Ich geb es besser zu: diese Kolumne hat mal wieder das Thema "Nostalgie". Ich hatte schon einmal was darüber geschrieben, fast genau vor einem Jahr. Dieser Text hier geht allerdings in eine andere Richtung...

Früher war alles besser. Gut, stimmt nicht. Aber es kommt einem so vor. Ich hatte bisher immer gedacht, dass das am Alter liegt. Man wird weiser, verdrängt die Erinnerung an schlechte Aspekte, vergleicht die zumeist einfachere Vergangenheit mit dem stressigen Alltag von heute – im Endeffekt schien die Änderung der eigenen Sichtweise ein Hauptgrund für diese Nostalgie zu sein.

Inzwischen bin ich aber wieder etwas weiser geworden und habe festgestellt: die Gegenwart ist in vielen Aspekten im Vergleich zur Vergangenheit nicht einfach so scheiße. Es ist noch schlimmer: die Gegenwart versucht oft einfach nur, die Vergangenheit zu imitieren und scheitert dabei kläglich. Der Verfall geht so schnell voran, dass man einer Castingband wie No Angels, die man vor 5 Jahren noch ziemlich öde fand, inzwischen im Hinblick auf ihre Epigonen á la Nu Pagadi oder Monrose doch eher eine Qualität in der oberen Hälfte der Wertungsskala bescheinigen muss. Auch von gestandenen Popstars kann man nicht erwarten, etwas neues zu produzieren, um der Gegenwart einen eigenständigen Charakter zu verleihen. Madonna schaffte es bei "Hung up" gerade mal, einen Tonschnipsel aus einem alten Abba-Song mit ihrem kaum vorhandenen Stimmchen zu unterlegen, und scheffelte damit weltweit Millionen.

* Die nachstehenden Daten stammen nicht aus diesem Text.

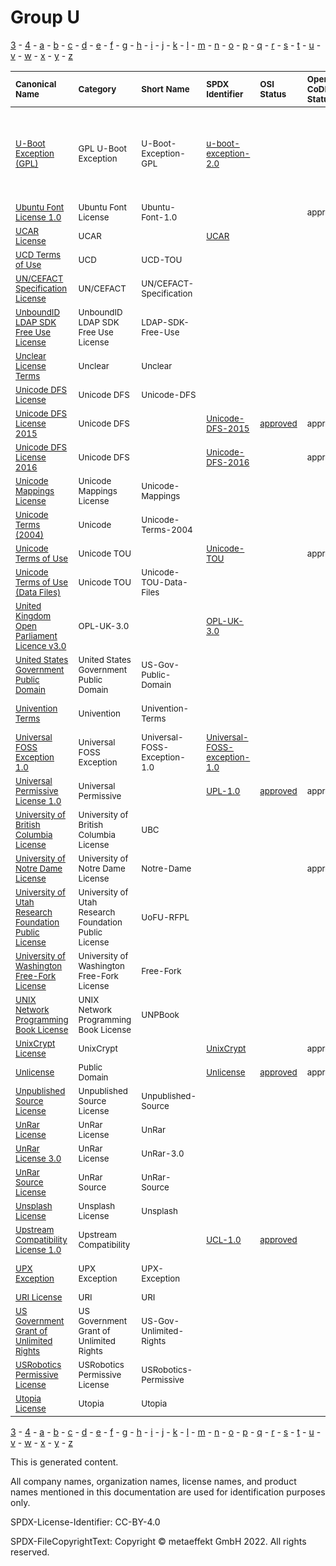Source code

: # Group U

[3](../[3]/README.md) -
[4](../[4]/README.md) -
[a](../[a]/README.md) - 
[b](../[b]/README.md) - 
[c](../[c]/README.md) - 
[d](../[d]/README.md) - 
[e](../[e]/README.md) - 
[f](../[f]/README.md) - 
[g](../[g]/README.md) - 
[h](../[h]/README.md) - 
[i](../[i]/README.md) - 
[j](../[j]/README.md) - 
[k](../[k]/README.md) - 
[l](../[l]/README.md) - 
[m](../[m]/README.md) - 
[n](../[n]/README.md) - 
[o](../[o]/README.md) - 
[p](../[p]/README.md) - 
[q](../[q]/README.md) - 
[r](../[r]/README.md) - 
[s](../[s]/README.md) - 
[t](../[t]/README.md) - 
[u](../[u]/README.md) - 
[v](../[v]/README.md) - 
[w](../[w]/README.md) - 
[x](../[x]/README.md) - 
[y](../[y]/README.md) - 
[z](../[z]/README.md)

|<sup>Canonical Name</sup>|<sup>Category</sup>|<sup>Short Name</sup>|<sup>SPDX Identifier</sup>|<sup>OSI Status</sup>|<sup>Open CoDE Status</sup>|<sup>ScanCode</sup>|<sup>Matched ScanCode</sup>|<sup>Type</sup>|
| :-- | :-- | :-- | :-- | :-- | :-- | :-- | :-- | :-- |
|<sup>[U-Boot Exception (GPL)]([ub]/U-Boot-Exception-(GPL).yaml)</sup>|<sup>GPL U-Boot Exception</sup>|<sup>U-Boot-Exception-GPL</sup>|<sup>[u-boot-exception-2.0](https://spdx.org/licenses/u-boot-exception-2.0.html)</sup>| |<sup> </sup>|<sup>[u-boot-exception-2.0](https://github.com/nexB/scancode-toolkit/blob/develop/src/licensedcode/data/licenses/u-boot-exception-2.0.LICENSE)</sup>|<sup>gpl-2.0 WITH u-boot-exception-2.0, gpl-2.0-plus WITH u-boot-exception-2.0</sup>|<sup>exception</sup>|
|<sup>[Ubuntu Font License 1.0]([ub]/Ubuntu-Font-License-1.0.yaml)</sup>|<sup>Ubuntu Font License</sup>|<sup>Ubuntu-Font-1.0</sup>| | |<sup>approved</sup>|<sup>[ubuntu-font-1.0](https://github.com/nexB/scancode-toolkit/blob/develop/src/licensedcode/data/licenses/ubuntu-font-1.0.LICENSE)</sup>|<sup>[ubuntu-font-1.0](https://github.com/nexB/scancode-toolkit/blob/develop/src/licensedcode/data/licenses/ubuntu-font-1.0.LICENSE)</sup>|<sup>terms</sup>|
|<sup>[UCAR License]([uc]/UCAR-License.yaml)</sup>|<sup>UCAR</sup>|<sup> </sup>|<sup>[UCAR](https://spdx.org/licenses/UCAR.html)</sup>| |<sup> </sup>|<sup>[ucar](https://github.com/nexB/scancode-toolkit/blob/develop/src/licensedcode/data/licenses/ucar.LICENSE)</sup>|<sup>[ucar](https://github.com/nexB/scancode-toolkit/blob/develop/src/licensedcode/data/licenses/ucar.LICENSE)</sup>|<sup>terms</sup>|
|<sup>[UCD Terms of Use]([uc]/UCD-Terms-of-Use.yaml)</sup>|<sup>UCD</sup>|<sup>UCD-TOU</sup>| | |<sup> </sup>| |<sup>[unicode-mappings](https://github.com/nexB/scancode-toolkit/blob/develop/src/licensedcode/data/licenses/unicode-mappings.LICENSE)</sup>|<sup>terms</sup>|
|<sup>[UN/CEFACT Specification License]([un]/UNCEFACT-Specification-License.yaml)</sup>|<sup>UN/CEFACT</sup>|<sup>UN/CEFACT-Specification</sup>| | |<sup> </sup>| |<sup>[ietf](https://github.com/nexB/scancode-toolkit/blob/develop/src/licensedcode/data/licenses/ietf.LICENSE)</sup>|<sup>terms</sup>|
|<sup>[UnboundID LDAP SDK Free Use License]([un]/UnboundID-LDAP-SDK-Free-Use-License.yaml)</sup>|<sup>UnboundID LDAP SDK Free Use License</sup>|<sup>LDAP-SDK-Free-Use</sup>| | |<sup> </sup>|<sup>[ldap-sdk-free-use](https://github.com/nexB/scancode-toolkit/blob/develop/src/licensedcode/data/licenses/ldap-sdk-free-use.LICENSE)</sup>|<sup>[ldap-sdk-free-use](https://github.com/nexB/scancode-toolkit/blob/develop/src/licensedcode/data/licenses/ldap-sdk-free-use.LICENSE)</sup>|<sup>terms</sup>|
|<sup>[Unclear License Terms]([un]/Unclear-License-Terms.yaml)</sup>|<sup>Unclear</sup>|<sup>Unclear</sup>| | |<sup> </sup>| | |<sup>terms</sup>|
|<sup>[Unicode DFS License]([un]/Unicode-DFS-License.yaml)</sup>|<sup>Unicode DFS</sup>|<sup>Unicode-DFS</sup>| | |<sup> </sup>|<sup>[unicode](https://github.com/nexB/scancode-toolkit/blob/develop/src/licensedcode/data/licenses/unicode.LICENSE)</sup>|<sup>[unicode](https://github.com/nexB/scancode-toolkit/blob/develop/src/licensedcode/data/licenses/unicode.LICENSE)</sup>|<sup>terms</sup>|
|<sup>[Unicode DFS License 2015]([un]/Unicode-DFS-License-2015.yaml)</sup>|<sup>Unicode DFS</sup>|<sup> </sup>|<sup>[Unicode-DFS-2015](https://spdx.org/licenses/Unicode-DFS-2015.html)</sup>|<sup>[approved](https://opensource.org/licenses/?ls=Unicode-DFS-2015)</sup>|<sup>approved</sup>|<sup>[unicode-dfs-2015](https://github.com/nexB/scancode-toolkit/blob/develop/src/licensedcode/data/licenses/unicode-dfs-2015.LICENSE)</sup>|<sup>[unicode-dfs-2015](https://github.com/nexB/scancode-toolkit/blob/develop/src/licensedcode/data/licenses/unicode-dfs-2015.LICENSE)</sup>|<sup>terms</sup>|
|<sup>[Unicode DFS License 2016]([un]/Unicode-DFS-License-2016.yaml)</sup>|<sup>Unicode DFS</sup>|<sup> </sup>|<sup>[Unicode-DFS-2016](https://spdx.org/licenses/Unicode-DFS-2016.html)</sup>| |<sup>approved</sup>|<sup>[unicode-dfs-2016](https://github.com/nexB/scancode-toolkit/blob/develop/src/licensedcode/data/licenses/unicode-dfs-2016.LICENSE)</sup>|<sup>[unicode-dfs-2016](https://github.com/nexB/scancode-toolkit/blob/develop/src/licensedcode/data/licenses/unicode-dfs-2016.LICENSE)</sup>|<sup>terms</sup>|
|<sup>[Unicode Mappings License]([un]/Unicode-Mappings-License.yaml)</sup>|<sup>Unicode Mappings License</sup>|<sup>Unicode-Mappings</sup>| | |<sup> </sup>|<sup>[unicode-mappings](https://github.com/nexB/scancode-toolkit/blob/develop/src/licensedcode/data/licenses/unicode-mappings.LICENSE)</sup>|<sup>[unicode-mappings](https://github.com/nexB/scancode-toolkit/blob/develop/src/licensedcode/data/licenses/unicode-mappings.LICENSE)</sup>|<sup>terms</sup>|
|<sup>[Unicode Terms (2004)]([un]/Unicode-Terms-(2004).yaml)</sup>|<sup>Unicode</sup>|<sup>Unicode-Terms-2004</sup>| | |<sup> </sup>| |<sup>[unicode-mappings](https://github.com/nexB/scancode-toolkit/blob/develop/src/licensedcode/data/licenses/unicode-mappings.LICENSE)</sup>|<sup>terms</sup>|
|<sup>[Unicode Terms of Use]([un]/Unicode-Terms-of-Use.yaml)</sup>|<sup>Unicode TOU</sup>|<sup> </sup>|<sup>[Unicode-TOU](https://spdx.org/licenses/Unicode-TOU.html)</sup>| |<sup>approved</sup>|<sup>[unicode-tou](https://github.com/nexB/scancode-toolkit/blob/develop/src/licensedcode/data/licenses/unicode-tou.LICENSE)</sup>|<sup>[unicode-tou](https://github.com/nexB/scancode-toolkit/blob/develop/src/licensedcode/data/licenses/unicode-tou.LICENSE)</sup>|<sup>terms</sup>|
|<sup>[Unicode Terms of Use (Data Files)]([un]/Unicode-Terms-of-Use-(Data-Files).yaml)</sup>|<sup>Unicode TOU</sup>|<sup>Unicode-TOU-Data-Files</sup>| | |<sup> </sup>| |<sup>[unicode-tou](https://github.com/nexB/scancode-toolkit/blob/develop/src/licensedcode/data/licenses/unicode-tou.LICENSE)</sup>|<sup>terms</sup>|
|<sup>[United    Kingdom Open Parliament Licence v3.0]([un]/United----Kingdom-Open-Parliament-Licence-v3.0.yaml)</sup>|<sup>OPL-UK-3.0</sup>|<sup> </sup>|<sup>[OPL-UK-3.0](https://spdx.org/licenses/OPL-UK-3.0.html)</sup>| |<sup> </sup>| |<sup>[can-ogl-2.0-en](https://github.com/nexB/scancode-toolkit/blob/develop/src/licensedcode/data/licenses/can-ogl-2.0-en.LICENSE), [ogl-uk-1.0](https://github.com/nexB/scancode-toolkit/blob/develop/src/licensedcode/data/licenses/ogl-uk-1.0.LICENSE), [proprietary-license](https://github.com/nexB/scancode-toolkit/blob/develop/src/licensedcode/data/licenses/proprietary-license.LICENSE)</sup>|<sup>terms</sup>|
|<sup>[United States Government Public Domain]([un]/United-States-Government-Public-Domain.yaml)</sup>|<sup>United States Government Public Domain</sup>|<sup>US-Gov-Public-Domain</sup>| | |<sup> </sup>|<sup>[us-govt-public-domain](https://github.com/nexB/scancode-toolkit/blob/develop/src/licensedcode/data/licenses/us-govt-public-domain.LICENSE)</sup>|<sup>[us-govt-public-domain](https://github.com/nexB/scancode-toolkit/blob/develop/src/licensedcode/data/licenses/us-govt-public-domain.LICENSE)</sup>|<sup>terms</sup>|
|<sup>[Univention Terms]([un]/Univention-Terms.yaml)</sup>|<sup>Univention</sup>|<sup>Univention-Terms</sup>| | |<sup> </sup>| |<sup>agpl-3.0 OR commercial-license</sup>|<sup>terms</sup>|
|<sup>[Universal FOSS Exception 1.0]([un]/Universal-FOSS-Exception-1.0.yaml)</sup>|<sup>Universal FOSS Exception</sup>|<sup>Universal-FOSS-Exception-1.0</sup>|<sup>[Universal-FOSS-exception-1.0](https://spdx.org/licenses/Universal-FOSS-exception-1.0.html)</sup>| |<sup> </sup>|<sup>[universal-foss-exception-1.0](https://github.com/nexB/scancode-toolkit/blob/develop/src/licensedcode/data/licenses/universal-foss-exception-1.0.LICENSE)</sup>|<sup>[universal-foss-exception-1.0](https://github.com/nexB/scancode-toolkit/blob/develop/src/licensedcode/data/licenses/universal-foss-exception-1.0.LICENSE)</sup>|<sup>exception</sup>|
|<sup>[Universal Permissive License 1.0]([un]/Universal-Permissive-License-1.0.yaml)</sup>|<sup>Universal Permissive</sup>|<sup> </sup>|<sup>[UPL-1.0](https://spdx.org/licenses/UPL-1.0.html)</sup>|<sup>[approved](https://opensource.org/licenses/?ls=UPL)</sup>|<sup>approved</sup>|<sup>[upl-1.0](https://github.com/nexB/scancode-toolkit/blob/develop/src/licensedcode/data/licenses/upl-1.0.LICENSE)</sup>|<sup>[upl-1.0](https://github.com/nexB/scancode-toolkit/blob/develop/src/licensedcode/data/licenses/upl-1.0.LICENSE)</sup>|<sup>terms</sup>|
|<sup>[University of British Columbia License]([un]/University-of-British-Columbia-License.yaml)</sup>|<sup>University of British Columbia License</sup>|<sup>UBC</sup>| | |<sup> </sup>|<sup>[ubc](https://github.com/nexB/scancode-toolkit/blob/develop/src/licensedcode/data/licenses/ubc.LICENSE)</sup>|<sup>[ubc](https://github.com/nexB/scancode-toolkit/blob/develop/src/licensedcode/data/licenses/ubc.LICENSE)</sup>|<sup>terms</sup>|
|<sup>[University of Notre Dame License]([un]/University-of-Notre-Dame-License.yaml)</sup>|<sup>University of Notre Dame License</sup>|<sup>Notre-Dame</sup>| | |<sup>approved</sup>|<sup>[notre-dame](https://github.com/nexB/scancode-toolkit/blob/develop/src/licensedcode/data/licenses/notre-dame.LICENSE)</sup>|<sup>[notre-dame](https://github.com/nexB/scancode-toolkit/blob/develop/src/licensedcode/data/licenses/notre-dame.LICENSE)</sup>|<sup>terms</sup>|
|<sup>[University of Utah Research Foundation Public License]([un]/University-of-Utah-Research-Foundation-Public-License.yaml)</sup>|<sup>University of Utah Research Foundation Public License</sup>|<sup>UoFU-RFPL</sup>| | |<sup> </sup>|<sup>[uofu-rfpl](https://github.com/nexB/scancode-toolkit/blob/develop/src/licensedcode/data/licenses/uofu-rfpl.LICENSE)</sup>|<sup>[uofu-rfpl](https://github.com/nexB/scancode-toolkit/blob/develop/src/licensedcode/data/licenses/uofu-rfpl.LICENSE)</sup>|<sup>terms</sup>|
|<sup>[University of Washington Free-Fork License]([un]/University-of-Washington-Free-Fork-License.yaml)</sup>|<sup>University of Washington Free-Fork License</sup>|<sup>Free-Fork</sup>| | |<sup> </sup>|<sup>[free-fork](https://github.com/nexB/scancode-toolkit/blob/develop/src/licensedcode/data/licenses/free-fork.LICENSE)</sup>|<sup>[free-fork](https://github.com/nexB/scancode-toolkit/blob/develop/src/licensedcode/data/licenses/free-fork.LICENSE)</sup>|<sup>terms</sup>|
|<sup>[UNIX Network Programming Book License]([un]/UNIX-Network-Programming-Book-License.yaml)</sup>|<sup>UNIX Network Programming Book License</sup>|<sup>UNPBook</sup>| | |<sup> </sup>|<sup>[unpbook](https://github.com/nexB/scancode-toolkit/blob/develop/src/licensedcode/data/licenses/unpbook.LICENSE)</sup>|<sup>[unpbook](https://github.com/nexB/scancode-toolkit/blob/develop/src/licensedcode/data/licenses/unpbook.LICENSE)</sup>|<sup>terms</sup>|
|<sup>[UnixCrypt License]([un]/UnixCrypt-License.yaml)</sup>|<sup>UnixCrypt</sup>|<sup> </sup>|<sup>[UnixCrypt](https://spdx.org/licenses/UnixCrypt.html)</sup>| |<sup>approved</sup>| |<sup>[other-permissive](https://github.com/nexB/scancode-toolkit/blob/develop/src/licensedcode/data/licenses/other-permissive.LICENSE)</sup>|<sup>terms</sup>|
|<sup>[Unlicense]([un]/Unlicense.yaml)</sup>|<sup>Public Domain</sup>|<sup> </sup>|<sup>[Unlicense](https://spdx.org/licenses/Unlicense.html)</sup>|<sup>[approved](https://opensource.org/licenses/?ls=unlicense)</sup>|<sup>approved</sup>|<sup>[unlicense](https://github.com/nexB/scancode-toolkit/blob/develop/src/licensedcode/data/licenses/unlicense.LICENSE)</sup>|<sup>[unlicense](https://github.com/nexB/scancode-toolkit/blob/develop/src/licensedcode/data/licenses/unlicense.LICENSE)</sup>|<sup>terms</sup>|
|<sup>[Unpublished Source License]([un]/Unpublished-Source-License.yaml)</sup>|<sup>Unpublished Source License</sup>|<sup>Unpublished-Source</sup>| | |<sup> </sup>|<sup>[unpublished-source](https://github.com/nexB/scancode-toolkit/blob/develop/src/licensedcode/data/licenses/unpublished-source.LICENSE)</sup>|<sup>[unpublished-source](https://github.com/nexB/scancode-toolkit/blob/develop/src/licensedcode/data/licenses/unpublished-source.LICENSE)</sup>|<sup>terms</sup>|
|<sup>[UnRar License]([un]/UnRar-License.yaml)</sup>|<sup>UnRar License</sup>|<sup>UnRar</sup>| | |<sup> </sup>|<sup>[unrar](https://github.com/nexB/scancode-toolkit/blob/develop/src/licensedcode/data/licenses/unrar.LICENSE)</sup>|<sup>[unrar](https://github.com/nexB/scancode-toolkit/blob/develop/src/licensedcode/data/licenses/unrar.LICENSE)</sup>|<sup>terms</sup>|
|<sup>[UnRar License 3.0]([un]/UnRar-License-3.0.yaml)</sup>|<sup>UnRar License</sup>|<sup>UnRar-3.0</sup>| | |<sup> </sup>|<sup>[unrar-v3](https://github.com/nexB/scancode-toolkit/blob/develop/src/licensedcode/data/licenses/unrar-v3.LICENSE)</sup>|<sup>[unrar-v3](https://github.com/nexB/scancode-toolkit/blob/develop/src/licensedcode/data/licenses/unrar-v3.LICENSE)</sup>|<sup>terms</sup>|
|<sup>[UnRar Source License]([un]/UnRar-Source-License.yaml)</sup>|<sup>UnRar Source</sup>|<sup>UnRar-Source</sup>| | |<sup> </sup>| |<sup>[unrar](https://github.com/nexB/scancode-toolkit/blob/develop/src/licensedcode/data/licenses/unrar.LICENSE)</sup>|<sup>terms</sup>|
|<sup>[Unsplash License]([un]/Unsplash-License.yaml)</sup>|<sup>Unsplash License</sup>|<sup>Unsplash</sup>| | |<sup> </sup>|<sup>[unsplash](https://github.com/nexB/scancode-toolkit/blob/develop/src/licensedcode/data/licenses/unsplash.LICENSE)</sup>|<sup>[unsplash](https://github.com/nexB/scancode-toolkit/blob/develop/src/licensedcode/data/licenses/unsplash.LICENSE)</sup>|<sup>terms</sup>|
|<sup>[Upstream Compatibility License 1.0]([up]/Upstream-Compatibility-License-1.0.yaml)</sup>|<sup>Upstream Compatibility</sup>|<sup> </sup>|<sup>[UCL-1.0](https://spdx.org/licenses/UCL-1.0.html)</sup>|<sup>[approved](https://opensource.org/licenses/?ls=UCL-1.0)</sup>|<sup> </sup>|<sup>[ucl-1.0](https://github.com/nexB/scancode-toolkit/blob/develop/src/licensedcode/data/licenses/ucl-1.0.LICENSE)</sup>|<sup>[ucl-1.0](https://github.com/nexB/scancode-toolkit/blob/develop/src/licensedcode/data/licenses/ucl-1.0.LICENSE)</sup>|<sup>terms</sup>|
|<sup>[UPX Exception]([up]/UPX-Exception.yaml)</sup>|<sup>UPX Exception</sup>|<sup>UPX-Exception</sup>| | |<sup> </sup>|<sup>[upx-exception-2.0-plus](https://github.com/nexB/scancode-toolkit/blob/develop/src/licensedcode/data/licenses/upx-exception-2.0-plus.LICENSE)</sup>|<sup>[upx-exception-2.0-plus](https://github.com/nexB/scancode-toolkit/blob/develop/src/licensedcode/data/licenses/upx-exception-2.0-plus.LICENSE)</sup>|<sup>exception</sup>|
|<sup>[URI License]([ur]/URI-License.yaml)</sup>|<sup>URI</sup>|<sup>URI</sup>| | |<sup> </sup>| |<sup>[netcdf](https://github.com/nexB/scancode-toolkit/blob/develop/src/licensedcode/data/licenses/netcdf.LICENSE)</sup>|<sup>terms</sup>|
|<sup>[US Government Grant of Unlimited Rights]([us]/US-Government-Grant-of-Unlimited-Rights.yaml)</sup>|<sup>US Government Grant of Unlimited Rights</sup>|<sup>US-Gov-Unlimited-Rights</sup>| | |<sup> </sup>|<sup>[us-govt-unlimited-rights](https://github.com/nexB/scancode-toolkit/blob/develop/src/licensedcode/data/licenses/us-govt-unlimited-rights.LICENSE)</sup>|<sup>[us-govt-unlimited-rights](https://github.com/nexB/scancode-toolkit/blob/develop/src/licensedcode/data/licenses/us-govt-unlimited-rights.LICENSE)</sup>|<sup>terms</sup>|
|<sup>[USRobotics Permissive License]([us]/USRobotics-Permissive-License.yaml)</sup>|<sup>USRobotics Permissive License</sup>|<sup>USRobotics-Permissive</sup>| | |<sup> </sup>|<sup>[usrobotics-permissive](https://github.com/nexB/scancode-toolkit/blob/develop/src/licensedcode/data/licenses/usrobotics-permissive.LICENSE)</sup>|<sup>[usrobotics-permissive](https://github.com/nexB/scancode-toolkit/blob/develop/src/licensedcode/data/licenses/usrobotics-permissive.LICENSE)</sup>|<sup>terms</sup>|
|<sup>[Utopia License]([ut]/Utopia-License.yaml)</sup>|<sup>Utopia</sup>|<sup>Utopia</sup>| | |<sup> </sup>|<sup>[utopia](https://github.com/nexB/scancode-toolkit/blob/develop/src/licensedcode/data/licenses/utopia.LICENSE)</sup>|<sup>[utopia](https://github.com/nexB/scancode-toolkit/blob/develop/src/licensedcode/data/licenses/utopia.LICENSE)</sup>|<sup>terms</sup>|

[3](../[3]/README.md) -
[4](../[4]/README.md) -
[a](../[a]/README.md) - 
[b](../[b]/README.md) - 
[c](../[c]/README.md) - 
[d](../[d]/README.md) - 
[e](../[e]/README.md) - 
[f](../[f]/README.md) - 
[g](../[g]/README.md) - 
[h](../[h]/README.md) - 
[i](../[i]/README.md) - 
[j](../[j]/README.md) - 
[k](../[k]/README.md) - 
[l](../[l]/README.md) - 
[m](../[m]/README.md) - 
[n](../[n]/README.md) - 
[o](../[o]/README.md) - 
[p](../[p]/README.md) - 
[q](../[q]/README.md) - 
[r](../[r]/README.md) - 
[s](../[s]/README.md) - 
[t](../[t]/README.md) - 
[u](../[u]/README.md) - 
[v](../[v]/README.md) - 
[w](../[w]/README.md) - 
[x](../[x]/README.md) - 
[y](../[y]/README.md) - 
[z](../[z]/README.md)


This is generated content.

All company names, organization names, license names, and product names mentioned in this documentation are used for identification purposes only.

SPDX-License-Identifier: CC-BY-4.0

SPDX-FileCopyrightText: Copyright © metaeffekt GmbH 2022. All rights reserved.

Nicht zu vergessen Tokio Hotel. Kreischende Mädchen gab’s ja schon immer – aber dass ein Emo-Bübchen, welches die alten Frisuren von Tina Turner aufträgt und an Androgynität mit Boy George konkurriert, kiloweise Mädchenschlüpfer vor die Füße geworfen kriegt (und das nicht, um sie zu waschen), macht die ganze Begeisterungsfähigkeit noch lächerlicher als sie sowieso schon ist.
Kleiner Einwurf am Rande: ich hab letztens gehört, das Unterwäscheschmeißen geht auf den unterbewussten Wunsch der pubertierenden Mädchen zurück, die avisierten Sexualpartner mit ihrem intimen Duft zur Begattung zu animieren. Ich weiß nicht, wie es euch geht, aber beim Gedanken an den konzentrierten Mösenmief von 200 Mädchen kurz vor der ersten Periode wird mir ziemlich übel...
Zweiter kleiner Einwurf am Rande: Die Word-Rechtschreibprüfung kennt das Wort "Castingband" nicht, aber dafür "Mösenmief". Interessant.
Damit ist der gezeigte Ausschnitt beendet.